**Work to be completed:**
From the entries below, output the line with "aktuális lépés felküldése." and each following line up to and including the line with "hova, mit raktunk;", exactly as written.

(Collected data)

*** Begin section ***

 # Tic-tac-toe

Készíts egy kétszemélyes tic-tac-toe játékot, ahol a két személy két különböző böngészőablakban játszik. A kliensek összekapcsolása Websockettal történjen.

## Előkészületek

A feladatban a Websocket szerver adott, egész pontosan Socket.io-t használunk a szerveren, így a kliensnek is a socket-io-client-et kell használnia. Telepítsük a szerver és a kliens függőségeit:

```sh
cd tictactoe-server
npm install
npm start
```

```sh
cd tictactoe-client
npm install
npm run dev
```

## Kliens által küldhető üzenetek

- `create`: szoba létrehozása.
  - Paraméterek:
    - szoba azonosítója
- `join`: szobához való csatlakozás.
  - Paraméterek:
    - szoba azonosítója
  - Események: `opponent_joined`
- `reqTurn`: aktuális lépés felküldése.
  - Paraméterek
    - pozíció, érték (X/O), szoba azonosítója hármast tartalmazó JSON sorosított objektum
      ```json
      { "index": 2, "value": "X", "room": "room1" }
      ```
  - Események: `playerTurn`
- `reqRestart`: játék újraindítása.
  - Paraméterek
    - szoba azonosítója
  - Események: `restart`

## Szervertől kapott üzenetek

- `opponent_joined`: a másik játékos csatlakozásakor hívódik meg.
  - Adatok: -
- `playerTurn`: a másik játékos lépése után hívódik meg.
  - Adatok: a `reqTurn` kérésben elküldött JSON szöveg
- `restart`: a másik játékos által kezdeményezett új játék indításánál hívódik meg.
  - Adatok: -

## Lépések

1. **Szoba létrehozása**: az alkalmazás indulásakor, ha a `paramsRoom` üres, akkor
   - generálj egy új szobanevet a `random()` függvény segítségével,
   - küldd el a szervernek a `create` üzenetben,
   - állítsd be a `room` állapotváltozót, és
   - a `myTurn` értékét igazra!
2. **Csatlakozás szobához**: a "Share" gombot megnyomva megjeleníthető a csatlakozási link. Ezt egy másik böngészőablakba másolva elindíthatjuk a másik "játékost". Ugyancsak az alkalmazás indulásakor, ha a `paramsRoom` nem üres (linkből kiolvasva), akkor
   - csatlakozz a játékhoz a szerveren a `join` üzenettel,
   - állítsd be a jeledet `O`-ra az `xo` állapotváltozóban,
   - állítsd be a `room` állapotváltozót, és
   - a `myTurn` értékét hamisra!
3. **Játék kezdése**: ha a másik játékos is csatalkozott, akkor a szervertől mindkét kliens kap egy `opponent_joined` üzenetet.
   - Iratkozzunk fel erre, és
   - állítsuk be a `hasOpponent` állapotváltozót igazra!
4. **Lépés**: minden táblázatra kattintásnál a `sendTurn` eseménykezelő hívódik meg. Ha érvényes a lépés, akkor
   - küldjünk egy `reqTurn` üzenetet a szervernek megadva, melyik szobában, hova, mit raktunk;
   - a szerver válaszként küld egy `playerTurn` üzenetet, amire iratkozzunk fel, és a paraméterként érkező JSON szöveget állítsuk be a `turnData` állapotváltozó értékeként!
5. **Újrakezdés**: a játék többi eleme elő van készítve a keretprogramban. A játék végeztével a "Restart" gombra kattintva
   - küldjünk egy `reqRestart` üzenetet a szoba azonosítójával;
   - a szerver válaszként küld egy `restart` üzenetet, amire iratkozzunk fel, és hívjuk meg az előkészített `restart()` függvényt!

*** End section ***

**Response:**
- `reqTurn`: aktuális lépés felküldése.
  - Paraméterek
    - pozíció, érték (X/O), szoba azonosítója hármast tartalmazó JSON sorosított objektum
      ```json
      { "index": 2, "value": "X", "room": "room1" }
      ```
  - Események: `playerTurn`
- `reqRestart`: játék újraindítása.
  - Paraméterek
    - szoba azonosítója
  - Események: `restart`

## Szervertől kapott üzenetek

- `opponent_joined`: a másik játékos csatlakozásakor hívódik meg.
  - Adatok: -
- `playerTurn`: a másik játékos lépése után hívódik meg.
  - Adatok: a `reqTurn` kérésben elküldött JSON szöveg
- `restart`: a másik játékos által kezdeményezett új játék indításánál hívódik meg.
  - Adatok: -

## Lépések

1. **Szoba létrehozása**: az alkalmazás indulásakor, ha a `paramsRoom` üres, akkor
   - generálj egy új szobanevet a `random()` függvény segítségével,
   - küldd el a szervernek a `create` üzenetben,
   - állítsd be a `room` állapotváltozót, és
   - a `myTurn` értékét igazra!
2. **Csatlakozás szobához**: a "Share" gombot megnyomva megjeleníthető a csatlakozási link. Ezt egy másik böngészőablakba másolva elindíthatjuk a másik "játékost". Ugyancsak az alkalmazás indulásakor, ha a `paramsRoom` nem üres (linkből kiolvasva), akkor
   - csatlakozz a játékhoz a szerveren a `join` üzenettel,
   - állítsd be a jeledet `O`-ra az `xo` állapotváltozóban,
   - állítsd be a `room` állapotváltozót, és
   - a `myTurn` értékét hamisra!
3. **Játék kezdése**: ha a másik játékos is csatalkozott, akkor a szervertől mindkét kliens kap egy `opponent_joined` üzenetet.
   - Iratkozzunk fel erre, és
   - állítsuk be a `hasOpponent` állapotváltozót igazra!
4. **Lépés**: minden táblázatra kattintásnál a `sendTurn` eseménykezelő hívódik meg. Ha érvényes a lépés, akkor
   - küldjünk egy `reqTurn` üzenetet a szervernek megadva, melyik szobában, hova, mit raktunk;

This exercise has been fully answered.